Choose 4 Veggies

Choose 4 Veggies

Here are our menu options for veggies.

Tomatoes, sweet onion, cucumber, mango, black beans, olives, seaweed, and cabbage.
Carrots, celery, papaya, ginger, beets, corn, and chickpeas

Choose 4 Veggies acai brooklyn

Choose 4 Veggies to add color, nutrients, & Flavor to your Bowl

Veggies are beautifully nutritious and give color and flavor to our plates. Find out below why nutritionally Vegetables are so good.

All in all, vegetables tend to be fat, sugar, and energy-low, some fiber and protein-high, such as peas. There is a wide range of plants available. In this case, eating various in your diet will increase your absorption of fiber and protein. Why not try a colorful fry with veggies like broccoli, pepper, and even spinach?


Everyone needs Vegetative Proteins

Protein is an essential ingredient. Are you among those with vegetarian or vegan diets? If so, certain veggies can be a perfect source of protein.

We need different proteins, depending on the reasons. For example, we need these veggies for body weight.

As well, we need protein for the body's development, repair, and maintenance. Protein, too, contributes to muscle development and retains normal bones and muscle fat. The positive thing is that most of us in Brooklyn are consuming protein to fulfill our tastes.

So, why not try our veggies tonight for an increase?


A blast of minerals and vitamins in Green Veggies

Vegetables can contain a wide range of minerals and vitamins, among various vegetables. Thus, it is recommended that we eat a range of foods. This ensures that we consume more vitamins and minerals. For instance, of our main vegetable bowls.

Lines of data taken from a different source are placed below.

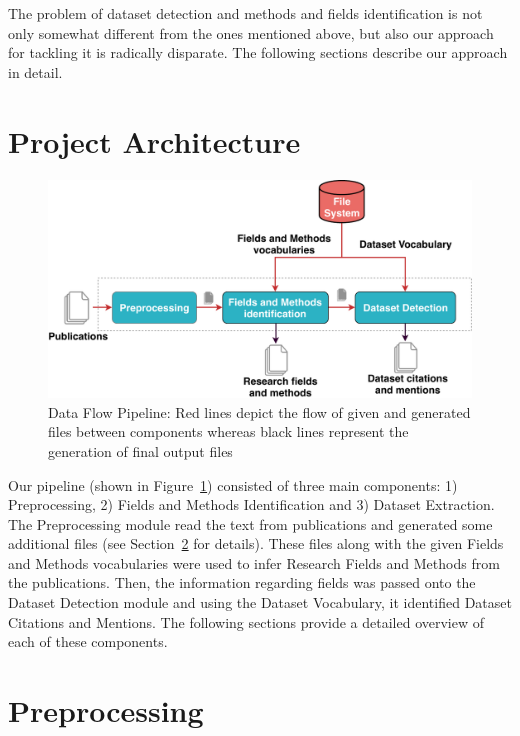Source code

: \documentclass[runningheads]{llncs}
\begin{document}
The problem of dataset detection and methods and fields identification is not only somewhat different from the ones mentioned above, but also our approach for tackling it is radically disparate. The following sections describe our approach in detail.

\section{Project Architecture}

\begin{figure}[!htb]
    \centering
    \includegraphics[width=\textwidth]{images/flowchart_paper.pdf}
    \caption{Data Flow Pipeline: Red lines depict the flow of given and generated files between components whereas black lines represent the generation of final output files}
    \label{fig:flowchart}
\end{figure}

Our pipeline (shown in Figure~\ref{fig:flowchart}) consisted of three main components: 1) Preprocessing, 2) Fields and Methods Identification and 3) Dataset Extraction. The Preprocessing module read the text from publications and generated some additional files (see Section~\ref{preprocess} for details). These files along with the given Fields and Methods vocabularies were used to infer Research Fields and Methods from the publications. Then, the information regarding fields was passed onto the Dataset Detection module and using the Dataset Vocabulary, it identified Dataset Citations and Mentions. The following sections provide a detailed overview of each of these components.

\section{Preprocessing} \label{preprocess}
\end{document}
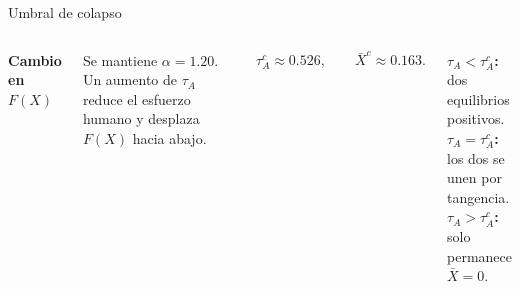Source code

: \documentclass[aspectratio=169,11pt]{beamer}
\newcommand{\azul}[1]{\textcolor{AzulMedio}{\textbf{#1}}}
\begin{document}
\begin{frame}{Umbral de colapso}
\begin{columns}[T,onlytextwidth]
{\small\azul{Cambio en $F(X)$}}

{\scriptsize Se mantiene $\alpha=1.20$. Un aumento de $\tau_A$ reduce el esfuerzo humano y desplaza $F(X)$ hacia abajo.}

\vspace{0.05cm}
{\small
\[
\tau_A^c\approx0.526,
\qquad \bar X^c\approx0.163.
\]}

{\scriptsize
\textbf{$\tau_A<\tau_A^c$:} dos equilibrios positivos.\\[0.08cm]
\textbf{$\tau_A=\tau_A^c$:} los dos se unen por tangencia.\\[0.08cm]
\textbf{$\tau_A>\tau_A^c$:} solo permanece $\bar X=0$.
}
\end{columns}
\end{frame}

\end{document}
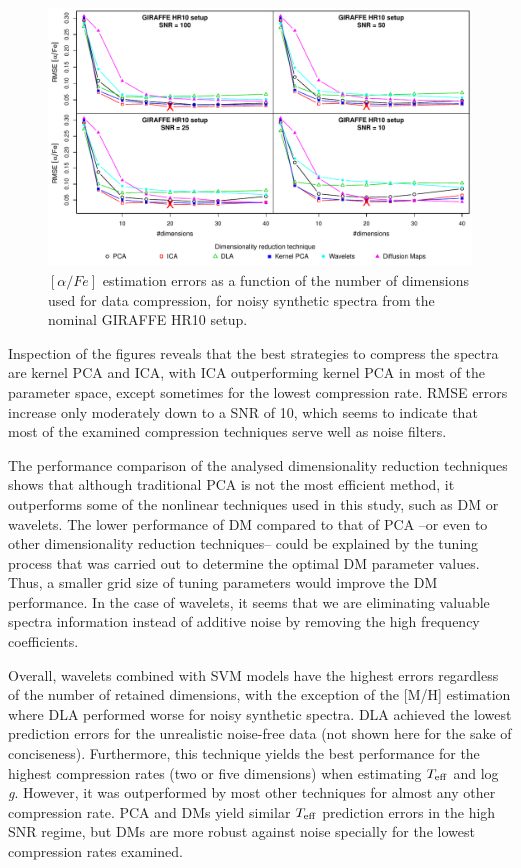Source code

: \documentclass[a4paper,fleqn,usenatbib]{mnras}
\begin{document}
{{{\begin{figure}
\centering\includegraphics[width=\textwidth]{flamesHR10_AlFe_BestSVM_N-RMSE_test.pdf}
\caption{$\left[ \alpha/Fe \right]$  estimation errors as a function of the number of
  dimensions used for data compression, for noisy synthetic
  spectra from the nominal GIRAFFE HR10 setup.}
\label{fig:07}
\end{figure}

Inspection of the figures reveals that the best strategies to compress
the spectra are kernel PCA and ICA, with ICA outperforming kernel PCA
in most of the parameter space, except sometimes for the lowest
compression rate. RMSE errors increase only moderately down to a SNR
of 10, which seems to indicate that most of the examined compression
techniques serve well as noise filters.

The performance comparison of the analysed dimensionality reduction
techniques shows that although traditional PCA is not the most
efficient method, it outperforms some of the nonlinear techniques used
in this study, such as DM or wavelets. %
The lower performance of DM compared to that of PCA --or even to other 
dimensionality reduction techniques-- could be explained by the 
tuning process that was carried out to determine the optimal DM 
parameter values. Thus, a smaller grid size of tuning parameters 
would improve the DM performance.
In the case of wavelets, it seems that we are eliminating valuable 
spectra information instead of additive noise by removing the high 
frequency coefficients. %

Overall, wavelets combined with SVM models have the highest errors
regardless of the number of retained dimensions, with the exception of
the [M/H] estimation where DLA performed worse for noisy synthetic
spectra. DLA achieved the lowest prediction errors for the unrealistic
noise-free data (not shown here for the sake of
conciseness). Furthermore, this technique yields the best performance
for the highest compression rates (two or five dimensions) when
estimating $T_{\rm eff}$ and log \textit{g}. However, it was
outperformed by most other techniques for almost any other compression
rate. PCA and DMs yield similar $T_{\rm eff}$ prediction
errors in the high SNR regime, but DMs are more robust against noise
specially for the lowest compression rates examined.

}}}
\end{document}
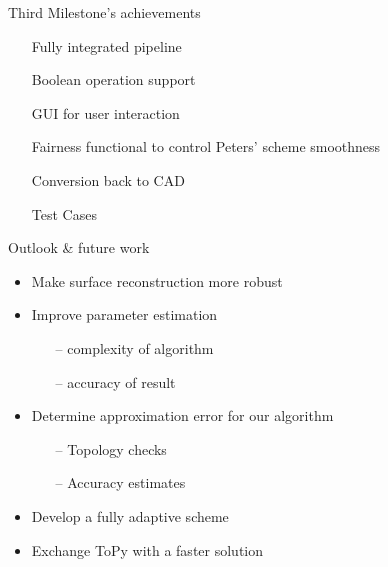\begin{frame}{Third Milestone's achievements}



\begin{itemize}
	\item[\textcolor{green}{\Checkmark}] Fully integrated pipeline 
	
	\item[\textcolor{green}
	{\Checkmark}] Boolean operation support
		
	\item[\textcolor{green}
	{\Checkmark}] GUI for user interaction
	
	\item[\textcolor{green}
	{\Checkmark}] Fairness functional to control Peters' scheme smoothness
	
		\item[\textcolor{green}
	{\Checkmark}] Conversion back to CAD
	
	\item[\textcolor{green}
	{\Checkmark}] Test Cases


\end{itemize}

\end{frame}

\begin{frame}{Outlook \& future work}
\begin{itemize}
\item Make surface reconstruction more robust
\item Improve parameter estimation
\begin{itemize}
\item[--] complexity of algorithm 
\item[--] accuracy of result
\end{itemize}
\item Determine approximation error for our algorithm
\begin{itemize}
\item[--] Topology checks
\item[--] Accuracy estimates
\end{itemize}
\item Develop a fully adaptive scheme
\item Exchange ToPy with a faster solution
\end{itemize}
\end{frame}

  • Peas and soya beans provide vitamin C, Folate, and thiamine (vitamin B1) nutrients.
  • Sweetcorn and green beans contain nutrients and folate
  • Broccoli includes vitamin C and folate nutrients

All these minerals and vitamins have various body functions. Of these vitamins, the immune and nervous system is affected by vitamin C.

More so, folate improves the immune response and helps with fatigue reduction.

Further, vitamin B1 helps sustain cardiac function and proper digestion. Likewise, the nutrient is vital in the functioning of the nervous system.

Moreover, Iron and calcium are essential minerals. Besides, both have very significant body functions present in certain vegetables. For healthy bones and teeth and proper muscle activity, calcium is of crucial value. Additionally, iron helps in the functioning of cognitive brains, immunity, and oxygen transportation. And tiredness and weakness reduce. To avoid the production of iron deficiency anemia, enough iron is necessary. That's why it's ideal for adolescents and pre-menopausal women.

Were you aware that our soya beans are iron sources?

Visit the vegetable commodity region to see our variety of vegetable products.


Up your consumption of fiber like a Vegan!

In comparison to protein, fiber is something of which we can all strive to consume more. The fiber in veggies is typically insoluble, often referred to as "harvesting." The FDA (The Food and Drug Administration), while the US guideline is higher- we must try to eat at least 30 g of fiber per day and set the American reference standard of 25 g dietary fiber a day. Gardens are a perfect way to add more fiber to our diets!